Cette nécessité de déterminer, lors de l’étape d’appariement des schémas, outre les relations de correspondance entre éléments de schémas, les restrictions dues à l’hétérogénéité des spécifications des différentes bases qui s’appliquent à ces correspondances a été abordée par Uitermark (2001) et Gesbert (2005).
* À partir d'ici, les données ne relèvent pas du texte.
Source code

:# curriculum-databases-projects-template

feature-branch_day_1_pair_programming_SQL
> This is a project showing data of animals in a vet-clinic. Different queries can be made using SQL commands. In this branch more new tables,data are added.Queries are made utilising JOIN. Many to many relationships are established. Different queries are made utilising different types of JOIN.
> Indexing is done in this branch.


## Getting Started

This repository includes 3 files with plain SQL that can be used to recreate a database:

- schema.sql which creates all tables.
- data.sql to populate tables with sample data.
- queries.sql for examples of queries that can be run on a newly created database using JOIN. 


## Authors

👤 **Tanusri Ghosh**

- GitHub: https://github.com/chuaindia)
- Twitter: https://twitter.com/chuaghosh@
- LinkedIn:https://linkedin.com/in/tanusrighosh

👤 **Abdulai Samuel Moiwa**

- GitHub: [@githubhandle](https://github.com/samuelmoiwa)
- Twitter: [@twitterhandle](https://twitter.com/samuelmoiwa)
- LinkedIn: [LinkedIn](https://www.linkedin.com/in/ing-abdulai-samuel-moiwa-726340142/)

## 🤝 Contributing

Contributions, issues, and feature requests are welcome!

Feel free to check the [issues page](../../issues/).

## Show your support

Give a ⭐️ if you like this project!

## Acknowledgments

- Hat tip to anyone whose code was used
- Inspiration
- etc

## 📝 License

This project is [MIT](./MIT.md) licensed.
Pour ce faire, Uitermark (2001) propose de formaliser les règles de sélection des entités géographiques devant figurer dans chaque classe des diverses bases de données à intégrer. Celles-ci sont exploitées en aval de l’appariement géométrique des données afin de tester si chaque instance impliquée dans une paire d’instances candidates à l’appariement vérifie bien les critères de sélection des deux classes homologues auxquelles elles appartiennent. Gesbert (2005) s’inspire de cette approche et propose un modèle formel permettant de représenter l’ensemble des règles de sélection et de modélisation géométrique des entités géographiques dans un langage dédié. Cependant, à l’inverse de Uitermark (2001), Gesbert (2005) préconise d’exploiter les spécifications formelles en amont du processus d’appariement géométrique des données afin d’opérer une présélection des instances candidates à l’appariement et de paramétrer les algorithmes d’appariement géométrique utilisés.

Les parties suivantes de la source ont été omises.